Larry Page: Don't fret over privacy, love Google
In an interview with The New York Times, Google's CEO says we should focus on the potential benefits of technology.
One often gets the impression that, in Googleworld, technology comes first and people come, well, a little later. There's the feeling that the company will do something because it can, not because it truly benefits sentient beings.
However, Google CEO Larry Page firmly believes that he and his fellow engineers exist to make people's lives better.
In an interview with The New York Times' Farhad Manjoo, Page was at pains to remind people how fickle they are.
Yes, we whine about privacy, but once we see what technology can do for us, we just don't care about exposing ourselves. Look at Google Street View, he said, people used to call that intrusive. Now, it's just useful.
"It doesn't really change your privacy that much," he said. "A lot of these things are like that."

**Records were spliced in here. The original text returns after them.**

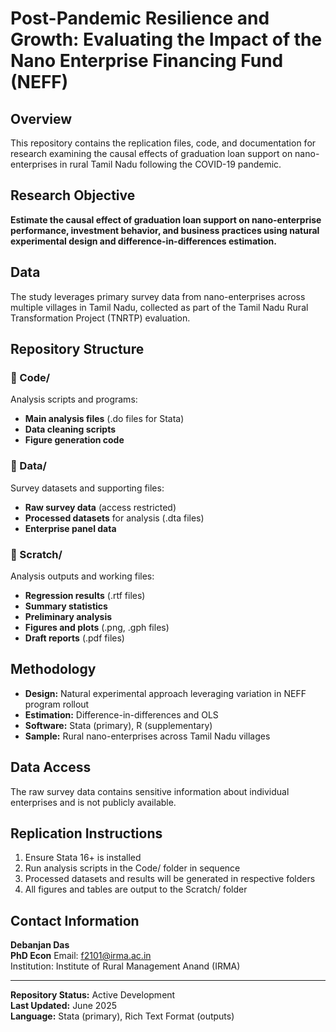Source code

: # Post-Pandemic Resilience and Growth: Evaluating the Impact of the Nano Enterprise Financing Fund (NEFF)

## Overview
This repository contains the replication files, code, and documentation for research examining the causal effects of graduation loan support on nano-enterprises in rural Tamil Nadu following the COVID-19 pandemic.

## Research Objective
**Estimate the causal effect of graduation loan support on nano-enterprise performance, investment behavior, and business practices using natural experimental design and difference-in-differences estimation.**

## Data
The study leverages primary survey data from nano-enterprises across multiple villages in Tamil Nadu, collected as part of the Tamil Nadu Rural Transformation Project (TNRTP) evaluation.

## Repository Structure

### 📁 Code/
Analysis scripts and programs:
- **Main analysis files** (.do files for Stata)
- **Data cleaning scripts** 
- **Figure generation code**

### 📁 Data/
Survey datasets and supporting files:
- **Raw survey data** (access restricted)
- **Processed datasets** for analysis (.dta files)
- **Enterprise panel data**

### 📁 Scratch/
Analysis outputs and working files:
- **Regression results** (.rtf files)
- **Summary statistics**
- **Preliminary analysis**
- **Figures and plots** (.png, .gph files)
- **Draft reports** (.pdf files)

## Methodology
- **Design:** Natural experimental approach leveraging variation in NEFF program rollout
- **Estimation:** Difference-in-differences and OLS
- **Software:** Stata (primary), R (supplementary)
- **Sample:** Rural nano-enterprises across Tamil Nadu villages

## Data Access
The raw survey data contains sensitive information about individual enterprises and is not publicly available. 

## Replication Instructions
1. Ensure Stata 16+ is installed
2. Run analysis scripts in the Code/ folder in sequence
3. Processed datasets and results will be generated in respective folders
4. All figures and tables are output to the Scratch/ folder


## Contact Information
**Debanjan Das**  
**PhD Econ**
Email: f2101@irma.ac.in  
Institution: Institute of Rural Management Anand (IRMA)



---

**Repository Status:** Active Development  
**Last Updated:** June 2025  
**Language:** Stata (primary), Rich Text Format (outputs)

A lot of technology is like that. You give a little and before you realize it, you've given it all away. People are weak, superficial, thoughtless, and endlessly delighted by the apparently entertaining. Who could blame any company for taking advantage of that?
Page, though, seems to believe that any potential benefit of a technology naturally outweighs any incursion into human privacy. Of healthcare, he said: "Right now we don't data-mine health care data. If we did we'd probably save 100,000 lives next year."
It's tempting to see his words as those of a world leader, rather than the head of an advertising company -- one that couches its profits in a world view.
At Wednesday's I/O developers conference, Google unveiled a cheap AndroidOne phone, the idea being to put phones in the hands of as many people in the world. But, just like Facebook's Mark Zuckerberg, it's inevitable to muse that Page's global view happens to coincide with what's best for his companies' profits.
In a week in which the Supreme Court has only begun to grapple with the notion of what is private and what technology can make public (especially if it falls into the wrong hands), Page only has eyes for the possibilities.
Speaking of the new, multi-screen world, he told the Times: "Everyone can tell that their lives are going to be affected, but we don't quite know how yet, because we're not using these things -- and because of that there's a lot of uncertainty."
Might it be, though, that there's a lot of uncertainty because our new world involves putting more trust than ever in those who hold political and economic power?
Among these is a company that puts technology above everything else, a company called Google.